Problem:
Pull out every line from the listing that has the word "emph".

Source material:

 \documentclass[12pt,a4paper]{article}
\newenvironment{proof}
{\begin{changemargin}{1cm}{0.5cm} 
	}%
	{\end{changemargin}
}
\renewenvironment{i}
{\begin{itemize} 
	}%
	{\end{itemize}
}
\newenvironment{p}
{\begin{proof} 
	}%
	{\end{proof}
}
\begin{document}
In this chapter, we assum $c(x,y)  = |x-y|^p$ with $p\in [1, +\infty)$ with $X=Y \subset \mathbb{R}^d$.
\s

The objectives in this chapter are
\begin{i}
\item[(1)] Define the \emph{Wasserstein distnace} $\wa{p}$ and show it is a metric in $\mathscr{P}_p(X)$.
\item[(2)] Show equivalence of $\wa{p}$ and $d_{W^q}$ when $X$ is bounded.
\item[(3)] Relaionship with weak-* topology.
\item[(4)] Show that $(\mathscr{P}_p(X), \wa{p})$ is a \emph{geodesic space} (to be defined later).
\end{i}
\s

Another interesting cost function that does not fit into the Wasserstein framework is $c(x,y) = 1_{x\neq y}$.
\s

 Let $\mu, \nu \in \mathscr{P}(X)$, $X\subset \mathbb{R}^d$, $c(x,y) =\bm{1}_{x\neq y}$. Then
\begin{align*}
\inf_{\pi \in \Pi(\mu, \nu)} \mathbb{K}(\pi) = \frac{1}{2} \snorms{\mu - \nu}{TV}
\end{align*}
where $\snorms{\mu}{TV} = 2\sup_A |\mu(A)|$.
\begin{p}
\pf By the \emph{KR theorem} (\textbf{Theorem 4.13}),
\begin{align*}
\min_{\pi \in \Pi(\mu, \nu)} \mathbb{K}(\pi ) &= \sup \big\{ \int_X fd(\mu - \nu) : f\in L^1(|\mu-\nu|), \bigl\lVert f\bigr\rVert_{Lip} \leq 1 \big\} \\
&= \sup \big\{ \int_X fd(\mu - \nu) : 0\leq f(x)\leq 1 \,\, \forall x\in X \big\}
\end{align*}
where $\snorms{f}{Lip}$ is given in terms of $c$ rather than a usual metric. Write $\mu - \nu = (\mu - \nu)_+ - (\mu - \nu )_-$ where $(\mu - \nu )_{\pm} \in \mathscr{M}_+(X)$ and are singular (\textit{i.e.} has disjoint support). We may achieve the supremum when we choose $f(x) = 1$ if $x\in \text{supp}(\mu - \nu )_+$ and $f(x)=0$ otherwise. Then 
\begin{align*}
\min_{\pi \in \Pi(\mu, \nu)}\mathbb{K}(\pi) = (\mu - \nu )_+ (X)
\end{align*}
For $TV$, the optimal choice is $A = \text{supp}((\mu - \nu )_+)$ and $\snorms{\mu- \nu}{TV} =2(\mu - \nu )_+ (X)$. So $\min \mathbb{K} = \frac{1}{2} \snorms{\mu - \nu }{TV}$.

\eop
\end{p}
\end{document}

Task result:
\item[(1)] Define the \emph{Wasserstein distnace} $\wa{p}$ and show it is a metric in $\mathscr{P}_p(X)$.
\item[(4)] Show that $(\mathscr{P}_p(X), \wa{p})$ is a \emph{geodesic space} (to be defined later).
\pf By the \emph{KR theorem} (\textbf{Theorem 4.13}),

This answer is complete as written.